Shemeska
Adventurer
Umbran said:The story of the shroud may predate Leonardo, yes. But what proof do we have that the cloth that showed up in 1349 and the one shown by the Savoys in 1494 are the same piece of fabric? The word of the Savoys?
*shrug* I don't have any reason to not believe that the shroud produced by the de Charney family and later accquired by the Savoys was the same. [-Insert cliche about when hearing hoofbeats assume horses, not zebras-] There's also a tendency to attribute tons of stuff to Di Vinci regardless of solid evidence, ie the modern Priory du Sion hoax, etc. Assuming the shroud an intentional artwork (possible, possibly not)

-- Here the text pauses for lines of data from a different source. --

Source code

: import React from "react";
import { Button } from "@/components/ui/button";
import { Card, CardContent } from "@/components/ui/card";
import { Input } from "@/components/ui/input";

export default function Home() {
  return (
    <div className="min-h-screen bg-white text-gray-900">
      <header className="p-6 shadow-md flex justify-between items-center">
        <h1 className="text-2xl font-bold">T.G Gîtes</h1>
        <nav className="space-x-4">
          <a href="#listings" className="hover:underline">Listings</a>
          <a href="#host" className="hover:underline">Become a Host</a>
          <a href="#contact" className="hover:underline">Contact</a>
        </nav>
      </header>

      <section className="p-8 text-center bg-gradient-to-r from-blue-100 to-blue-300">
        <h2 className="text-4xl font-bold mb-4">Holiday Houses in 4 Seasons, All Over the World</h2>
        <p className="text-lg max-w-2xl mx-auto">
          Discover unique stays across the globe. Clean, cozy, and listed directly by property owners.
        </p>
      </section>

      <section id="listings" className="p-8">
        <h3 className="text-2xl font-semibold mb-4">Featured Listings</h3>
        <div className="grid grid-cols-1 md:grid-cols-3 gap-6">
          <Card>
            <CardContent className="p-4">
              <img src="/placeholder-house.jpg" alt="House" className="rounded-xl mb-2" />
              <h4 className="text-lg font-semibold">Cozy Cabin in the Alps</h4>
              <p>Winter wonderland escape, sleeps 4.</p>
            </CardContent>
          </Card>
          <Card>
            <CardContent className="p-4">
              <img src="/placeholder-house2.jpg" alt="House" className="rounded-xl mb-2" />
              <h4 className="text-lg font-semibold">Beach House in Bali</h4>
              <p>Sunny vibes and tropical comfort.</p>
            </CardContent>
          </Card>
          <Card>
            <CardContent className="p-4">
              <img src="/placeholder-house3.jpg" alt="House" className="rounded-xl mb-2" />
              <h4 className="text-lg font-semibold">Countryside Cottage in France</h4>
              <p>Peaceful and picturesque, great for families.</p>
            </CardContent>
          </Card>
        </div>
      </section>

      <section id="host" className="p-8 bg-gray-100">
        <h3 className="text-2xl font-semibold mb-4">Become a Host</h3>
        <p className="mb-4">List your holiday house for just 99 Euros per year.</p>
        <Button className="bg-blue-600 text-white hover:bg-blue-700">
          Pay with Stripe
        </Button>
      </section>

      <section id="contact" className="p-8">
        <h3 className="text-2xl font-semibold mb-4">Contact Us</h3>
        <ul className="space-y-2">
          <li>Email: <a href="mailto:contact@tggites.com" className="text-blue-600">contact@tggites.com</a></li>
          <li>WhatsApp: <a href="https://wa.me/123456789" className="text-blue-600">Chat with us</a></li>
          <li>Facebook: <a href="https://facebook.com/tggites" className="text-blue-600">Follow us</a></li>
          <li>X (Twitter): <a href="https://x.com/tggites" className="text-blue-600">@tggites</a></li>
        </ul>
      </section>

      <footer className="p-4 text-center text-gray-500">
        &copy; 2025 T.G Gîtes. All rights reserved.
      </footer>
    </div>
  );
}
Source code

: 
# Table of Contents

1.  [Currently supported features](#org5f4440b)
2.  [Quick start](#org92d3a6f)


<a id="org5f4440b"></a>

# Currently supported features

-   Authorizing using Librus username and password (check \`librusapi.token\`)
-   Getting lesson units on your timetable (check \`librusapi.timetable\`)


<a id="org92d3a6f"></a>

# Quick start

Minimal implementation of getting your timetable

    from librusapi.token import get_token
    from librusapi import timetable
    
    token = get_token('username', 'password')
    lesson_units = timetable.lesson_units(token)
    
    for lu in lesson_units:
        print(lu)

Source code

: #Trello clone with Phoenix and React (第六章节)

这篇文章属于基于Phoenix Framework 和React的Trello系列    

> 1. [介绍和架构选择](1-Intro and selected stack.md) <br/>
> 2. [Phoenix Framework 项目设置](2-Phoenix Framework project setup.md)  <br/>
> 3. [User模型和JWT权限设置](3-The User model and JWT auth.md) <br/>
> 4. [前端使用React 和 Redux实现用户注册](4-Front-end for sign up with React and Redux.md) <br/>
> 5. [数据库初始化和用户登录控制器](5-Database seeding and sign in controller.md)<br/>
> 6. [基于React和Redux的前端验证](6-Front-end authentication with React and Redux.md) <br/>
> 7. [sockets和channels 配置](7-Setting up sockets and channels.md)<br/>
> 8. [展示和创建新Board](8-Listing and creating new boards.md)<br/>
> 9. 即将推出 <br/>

I could see him doing it, but there's the question of why, and the lack of any evidence amongst his papers that he did so in either that case, or for any possible method he might have used. There's never been a precident for him doing similar things that I'm aware of. *another shrug*
Still, either way, be it natural, an unintentional creation, intentional artwork for devotion, or a hoax, I'm curious how the image was put there, and while a number of theories abound as plausible, none have definatively been shown to have been the case. (Though granted scientists don't have uninhibited access to it)
Assuming the shroud is not the burial cloth of Jesus Christ (and that's a good bet, since the images on the front and back don't even match in size or positioning), someone had to make it, right?
I can't make that assumption one way or the other, only that it seems plausible that the Turin cloth and the Edessa cloth are the same. And I've never seen any statements that the images on the front and back don't match in size or positioning, source?